*Problem*
Read the records below and copy each line that contains "Laptev".

---------- Provided records ----------

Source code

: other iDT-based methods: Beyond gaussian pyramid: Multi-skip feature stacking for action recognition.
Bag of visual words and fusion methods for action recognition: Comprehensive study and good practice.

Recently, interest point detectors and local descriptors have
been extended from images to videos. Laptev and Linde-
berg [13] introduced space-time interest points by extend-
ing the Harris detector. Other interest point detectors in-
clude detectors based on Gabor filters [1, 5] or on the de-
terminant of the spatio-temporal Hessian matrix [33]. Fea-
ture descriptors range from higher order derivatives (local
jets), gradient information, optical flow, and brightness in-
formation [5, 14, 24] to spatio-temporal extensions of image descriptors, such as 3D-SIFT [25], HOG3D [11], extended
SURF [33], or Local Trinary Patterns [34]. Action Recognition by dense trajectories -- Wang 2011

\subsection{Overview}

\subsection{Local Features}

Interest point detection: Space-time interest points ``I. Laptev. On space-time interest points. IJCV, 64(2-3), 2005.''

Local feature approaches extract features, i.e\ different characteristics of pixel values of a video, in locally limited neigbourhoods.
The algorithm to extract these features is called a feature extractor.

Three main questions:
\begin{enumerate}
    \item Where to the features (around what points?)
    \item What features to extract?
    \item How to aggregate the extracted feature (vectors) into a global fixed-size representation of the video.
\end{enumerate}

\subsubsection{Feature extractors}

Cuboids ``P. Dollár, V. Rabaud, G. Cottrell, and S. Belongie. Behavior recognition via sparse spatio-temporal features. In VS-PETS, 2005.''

----------

*Finished exercise*
been extended from images to videos. Laptev and Linde-
Interest point detection: Space-time interest points ``I. Laptev. On space-time interest points. IJCV, 64(2-3), 2005.''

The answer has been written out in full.